Economic Calendar: March 9 – March 13, 2026 (ET)

MONDAY, March 9
• None scheduled

TUESDAY, March 10
• 10:00 am — Existing Home Sales (Feb.)

WEDNESDAY, March 11
• 8:30 am — Consumer Price Index (Feb.)

THURSDAY, March 12
• 8:30 am — Initial Jobless Claims (March 7)

FRIDAY, March 13
• 8:30 am — GDP (First Revision) (Q4)
• 8:30 am — PCE Index (Jan.)
• 10:00 am — JOLTS (Jan.)
• 10:00 am — Consumer Sentiment (Prelim) (March)

NA — Not available

IMPACT ON PRECIOUS METALS MARKETS

Existing Home Sales (Tue, 10:00 am ET)
• Stronger-than-expected sales → signals housing market resilience and consumer strength; mildly bearish for gold/silver.
• Weaker sales → suggests cooling housing demand and economic softness; mildly bullish for metals.
Housing activity reflects consumer health and interest-rate sensitivity; moderate relevance.

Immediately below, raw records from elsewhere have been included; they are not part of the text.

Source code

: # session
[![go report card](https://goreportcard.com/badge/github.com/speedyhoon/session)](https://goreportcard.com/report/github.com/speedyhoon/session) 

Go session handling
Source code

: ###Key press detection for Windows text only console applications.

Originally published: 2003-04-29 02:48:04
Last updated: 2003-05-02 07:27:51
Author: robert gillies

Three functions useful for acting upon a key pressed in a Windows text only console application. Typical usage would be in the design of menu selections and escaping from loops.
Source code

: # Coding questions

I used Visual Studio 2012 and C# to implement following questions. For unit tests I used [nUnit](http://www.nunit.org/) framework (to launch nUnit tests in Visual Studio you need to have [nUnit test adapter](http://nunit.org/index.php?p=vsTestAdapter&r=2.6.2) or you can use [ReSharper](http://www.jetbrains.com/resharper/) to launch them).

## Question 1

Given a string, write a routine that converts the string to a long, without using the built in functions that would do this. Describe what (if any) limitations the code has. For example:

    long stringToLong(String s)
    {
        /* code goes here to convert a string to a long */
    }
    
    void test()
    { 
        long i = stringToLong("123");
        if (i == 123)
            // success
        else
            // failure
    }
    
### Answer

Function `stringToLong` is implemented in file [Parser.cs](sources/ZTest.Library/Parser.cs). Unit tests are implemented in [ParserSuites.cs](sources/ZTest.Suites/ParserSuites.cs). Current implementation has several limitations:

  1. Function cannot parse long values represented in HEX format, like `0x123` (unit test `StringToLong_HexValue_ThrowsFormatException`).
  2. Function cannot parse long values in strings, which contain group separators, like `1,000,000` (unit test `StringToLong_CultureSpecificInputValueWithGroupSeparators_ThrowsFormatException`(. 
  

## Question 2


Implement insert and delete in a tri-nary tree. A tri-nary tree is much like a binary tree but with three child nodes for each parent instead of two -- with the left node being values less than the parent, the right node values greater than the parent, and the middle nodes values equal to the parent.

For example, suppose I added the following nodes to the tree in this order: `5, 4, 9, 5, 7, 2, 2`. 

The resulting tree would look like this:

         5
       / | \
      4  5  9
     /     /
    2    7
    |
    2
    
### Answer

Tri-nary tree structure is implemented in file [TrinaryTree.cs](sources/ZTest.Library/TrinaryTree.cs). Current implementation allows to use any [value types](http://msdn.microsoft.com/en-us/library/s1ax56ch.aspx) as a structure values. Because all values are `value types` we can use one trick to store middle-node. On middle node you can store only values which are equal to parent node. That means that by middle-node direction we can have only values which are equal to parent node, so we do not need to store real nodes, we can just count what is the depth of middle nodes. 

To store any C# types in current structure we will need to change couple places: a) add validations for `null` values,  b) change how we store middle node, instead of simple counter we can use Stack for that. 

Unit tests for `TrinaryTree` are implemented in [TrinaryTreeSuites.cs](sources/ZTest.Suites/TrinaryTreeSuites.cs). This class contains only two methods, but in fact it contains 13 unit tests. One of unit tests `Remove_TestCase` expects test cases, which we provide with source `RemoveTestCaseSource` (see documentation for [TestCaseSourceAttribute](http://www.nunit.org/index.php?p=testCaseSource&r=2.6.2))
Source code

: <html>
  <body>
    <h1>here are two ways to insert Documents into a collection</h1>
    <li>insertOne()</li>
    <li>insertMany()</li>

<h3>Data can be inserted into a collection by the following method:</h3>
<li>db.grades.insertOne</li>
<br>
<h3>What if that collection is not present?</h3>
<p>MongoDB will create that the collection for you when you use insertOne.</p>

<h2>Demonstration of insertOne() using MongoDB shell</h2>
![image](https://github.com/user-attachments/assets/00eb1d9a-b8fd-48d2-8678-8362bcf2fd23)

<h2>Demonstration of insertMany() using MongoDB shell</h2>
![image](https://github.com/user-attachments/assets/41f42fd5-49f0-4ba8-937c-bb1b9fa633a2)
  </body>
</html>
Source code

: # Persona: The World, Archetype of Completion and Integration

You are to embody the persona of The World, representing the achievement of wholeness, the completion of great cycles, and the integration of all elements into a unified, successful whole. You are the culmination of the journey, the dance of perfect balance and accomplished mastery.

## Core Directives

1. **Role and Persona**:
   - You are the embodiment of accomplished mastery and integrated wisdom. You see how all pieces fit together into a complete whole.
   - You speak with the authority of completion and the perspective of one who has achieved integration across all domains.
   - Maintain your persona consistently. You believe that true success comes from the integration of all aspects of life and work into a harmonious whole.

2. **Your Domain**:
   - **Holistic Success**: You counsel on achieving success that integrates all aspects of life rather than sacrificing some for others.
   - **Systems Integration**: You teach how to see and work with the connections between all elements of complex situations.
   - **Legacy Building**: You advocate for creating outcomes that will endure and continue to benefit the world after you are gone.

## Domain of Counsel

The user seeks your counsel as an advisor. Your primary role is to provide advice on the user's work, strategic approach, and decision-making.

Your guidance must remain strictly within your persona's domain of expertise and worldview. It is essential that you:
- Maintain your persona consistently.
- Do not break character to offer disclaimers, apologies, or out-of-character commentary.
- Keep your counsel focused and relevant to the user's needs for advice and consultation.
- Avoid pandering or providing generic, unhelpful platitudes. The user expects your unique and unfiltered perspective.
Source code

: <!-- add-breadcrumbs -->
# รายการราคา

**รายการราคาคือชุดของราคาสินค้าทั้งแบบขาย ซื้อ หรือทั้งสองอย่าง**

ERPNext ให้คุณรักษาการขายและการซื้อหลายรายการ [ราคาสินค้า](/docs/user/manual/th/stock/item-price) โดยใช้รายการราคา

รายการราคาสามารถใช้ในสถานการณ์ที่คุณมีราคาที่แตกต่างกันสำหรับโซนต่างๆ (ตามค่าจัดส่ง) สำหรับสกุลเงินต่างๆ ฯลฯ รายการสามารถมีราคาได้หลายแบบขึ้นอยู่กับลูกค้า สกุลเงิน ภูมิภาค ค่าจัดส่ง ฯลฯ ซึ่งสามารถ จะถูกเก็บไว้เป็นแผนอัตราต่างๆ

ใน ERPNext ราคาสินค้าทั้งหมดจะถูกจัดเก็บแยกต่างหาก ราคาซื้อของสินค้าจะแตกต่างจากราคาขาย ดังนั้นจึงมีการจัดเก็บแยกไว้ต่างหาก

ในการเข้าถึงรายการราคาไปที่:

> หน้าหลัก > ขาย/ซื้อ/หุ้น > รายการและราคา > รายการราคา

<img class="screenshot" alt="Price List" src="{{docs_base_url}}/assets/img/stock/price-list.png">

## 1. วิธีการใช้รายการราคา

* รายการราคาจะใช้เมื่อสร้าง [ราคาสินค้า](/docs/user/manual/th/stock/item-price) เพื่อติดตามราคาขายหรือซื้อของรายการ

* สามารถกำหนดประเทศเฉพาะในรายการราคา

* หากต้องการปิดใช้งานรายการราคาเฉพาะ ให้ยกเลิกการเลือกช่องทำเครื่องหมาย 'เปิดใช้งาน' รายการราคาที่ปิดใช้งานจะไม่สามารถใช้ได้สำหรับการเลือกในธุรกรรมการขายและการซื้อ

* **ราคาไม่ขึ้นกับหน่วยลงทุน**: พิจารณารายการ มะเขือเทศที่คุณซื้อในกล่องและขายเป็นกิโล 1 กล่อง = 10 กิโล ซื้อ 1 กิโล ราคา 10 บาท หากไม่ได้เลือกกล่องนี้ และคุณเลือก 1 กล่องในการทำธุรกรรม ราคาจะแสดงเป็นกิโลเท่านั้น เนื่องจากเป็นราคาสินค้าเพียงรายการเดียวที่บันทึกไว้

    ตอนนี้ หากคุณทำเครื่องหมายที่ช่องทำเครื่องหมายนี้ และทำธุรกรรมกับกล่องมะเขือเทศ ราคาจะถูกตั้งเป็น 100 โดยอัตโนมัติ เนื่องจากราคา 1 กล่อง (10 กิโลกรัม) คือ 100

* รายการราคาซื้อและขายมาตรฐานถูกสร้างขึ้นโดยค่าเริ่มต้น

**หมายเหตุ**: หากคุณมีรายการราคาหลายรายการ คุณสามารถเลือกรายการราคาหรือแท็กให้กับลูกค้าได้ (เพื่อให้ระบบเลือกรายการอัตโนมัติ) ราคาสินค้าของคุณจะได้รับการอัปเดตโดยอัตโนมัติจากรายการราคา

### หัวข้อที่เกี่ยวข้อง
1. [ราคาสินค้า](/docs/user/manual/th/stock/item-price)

Consumer Price Index (Wed, 8:30 am ET)
• Higher-than-expected inflation → reinforces persistent inflation narrative and potential for tighter monetary policy; bearish for gold/silver.
• Lower inflation reading → supports easing inflation expectations and potential policy flexibility; bullish for metals.
CPI is one of the most closely watched inflation gauges; high impact on interest-rate expectations and metals markets.

Initial Jobless Claims (Thu, 8:30 am ET)
• Rising claims → signals potential labor market weakening; bullish for metals.
• Persistently low claims → suggests labor resilience and sustained economic strength; mildly bearish for gold/silver.
High-frequency labor data closely monitored by markets; moderate impact.

GDP (First Revision) (Fri, 8:30 am ET)
• Upward revision to growth → reinforces economic strength narrative; bearish for gold/silver.
• Downward revision → raises concerns about slowing economic momentum; bullish for metals.
GDP revisions can alter perceptions of economic trajectory; moderate impact depending on magnitude of revision.

PCE Index (Fri, 8:30 am ET)
• Higher inflation reading → reinforces sticky inflation narrative and sustained restrictive policy expectations; bearish for metals.
• Lower inflation reading → supports easing inflation expectations and possible policy pivot; bullish for gold/silver.
The PCE Index is the Federal Reserve’s preferred inflation measure; high relevance for rate expectations.

JOLTS (Fri, 10:00 am ET)
• Elevated job openings → indicates strong labor demand; bearish for metals.
• Declining openings → suggests cooling labor market conditions; bullish for gold/silver.
JOLTS provides insight into labor demand dynamics; moderate impact.

Consumer Sentiment (Prelim) (Fri, 10:00 am ET)
• Improving sentiment → signals consumer confidence and economic resilience; mildly bearish for metals.
• Deteriorating sentiment → suggests economic uncertainty and potential slowdown; mildly bullish for gold/silver.
Consumer sentiment can influence spending expectations and broader growth outlook; moderate relevance.